Leveraging Figma as the primary design environment, I architected the core visual language and interaction patterns for the platform. My role centered on defining and refining the user experience across three key user flows, ensuring each journey aligned with the brand's mission of fostering community and ease of use.

1

Loading Screen Animation

2

Onboarding Flow

3

Transporation Sequence

Execution

Loading Screen

1

Loading Screen Animation

I crafted a loading animation highlighting the logo construction. Two halves of the "H" enter from off screen, meeting in the middle to form the emblem. Upon meeting, a slight "wave" signals "hello" before they bounce into place and the name mark appears below.

Execution

Welcome Onboard

2

Onboarding Flow

To minimize friction, I designed a streamlined onboarding flow that captures essential data while establishing the brand's identity. This experience introduces the user to the "Hello Local" environment using a warm and welcoming aesthetic. Through strategic color theory and high-intent CTAs, the interface transitions users from "stranger" to "welcome guest" before they even reach the home screen.

Execution

Lumi-assisted transport

3

Transport Flow

The transport flow features an integrated map where users navigate between locations. Once a destination is selected, available transit methods are displayed with dropdown arrows that reveal detailed information for each option. Before beginning a trip, the Lumi floating action button provides an optional welcoming layer of guidance by highlighting key journey details such as cost, efficiency, and local etiquette.
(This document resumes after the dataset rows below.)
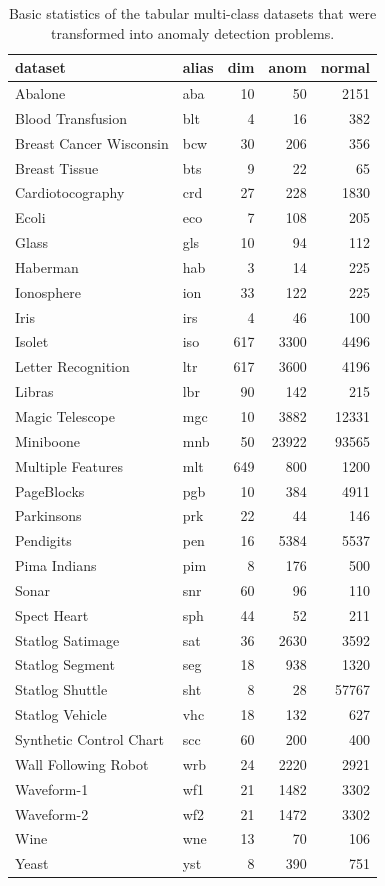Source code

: \begin{table}
    \centering
    \tabcolsep=0.1cm
    \begin{tabular}{llrrr}
    \toprule
    \textbf{dataset} & \textbf{alias} & \textbf{dim} & \textbf{anom} & \textbf{normal}   \\\midrule
    Abalone & aba & 10 & 50 & 2151  \\
    Blood Transfusion & blt & 4 & 16 & 382  \\
    Breast Cancer Wisconsin & bcw  & 30 & 206 & 356 \\
    Breast Tissue & bts & 9 & 22 & 65 \\
    Cardiotocography & crd & 27 & 228 & 1830  \\
    Ecoli & eco & 7 & 108 & 205  \\
    Glass & gls & 10 & 94 & 112  \\
    Haberman & hab & 3 & 14 & 225  \\
    Ionosphere & ion & 33 & 122 & 225  \\
    Iris & irs & 4 & 46 & 100  \\
    Isolet & iso & 617 & 3300 & 4496  \\
    Letter Recognition & ltr & 617 & 3600 & 4196  \\
    Libras & lbr & 90 & 142 & 215  \\
    Magic Telescope & mgc & 10 & 3882 & 12331  \\
    Miniboone & mnb & 50 & 23922 & 93565  \\
    Multiple Features & mlt & 649 & 800 & 1200  \\
    PageBlocks & pgb & 10 & 384 & 4911  \\
    Parkinsons & prk & 22 & 44 & 146  \\
    Pendigits & pen & 16 & 5384 & 5537  \\
    Pima Indians & pim & 8 & 176 & 500  \\
    Sonar & snr & 60 & 96 & 110  \\
    Spect Heart & sph & 44 & 52 & 211  \\
    Statlog Satimage & sat & 36 & 2630 & 3592  \\
    Statlog Segment & seg & 18 & 938 & 1320  \\
    Statlog Shuttle & sht & 8 & 28 & 57767  \\
    Statlog Vehicle & vhc & 18 & 132 & 627  \\
    Synthetic Control Chart & scc & 60 & 200 & 400  \\
    Wall Following Robot & wrb & 24 & 2220 & 2921  \\
    Waveform-1 & wf1 & 21 & 1482 & 3302  \\
    Waveform-2 & wf2 & 21 & 1472 & 3302  \\
    Wine & wne & 13 & 70 & 106  \\
    Yeast & yst & 8 & 390 & 751   \\\bottomrule
    \end{tabular}
    \vspace*{0.15cm}
    \caption{Basic statistics of the tabular multi-class datasets that were transformed into anomaly detection problems.}
    \label{tab:tabular_datasets_classification}
\end{table}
Click to View Full Prototype

what did we learn?

Collaborative Resilience

Working through miscommunications and clashing ideas strengthened our cross-functional communication. We learned that healthy friction, when managed with a shared goal, lead to more rigorous problem-solving and a more cohesive final experience.

Iterative Refinement

Every round of feedback was an opportunity to pressure-test our assumptions. This iterative process taught us that design is never "finished"—it is a continuous cycle of testing, learning, and refining to achieve a more polished and intuitive end-produc

Managing Project Scope & Ambiguity

Navigating a broad initial concept taught us the importance of defining MVP constraints early. We learned to prioritize core user needs over "feature creep," ensuring the final product remained focused and functional.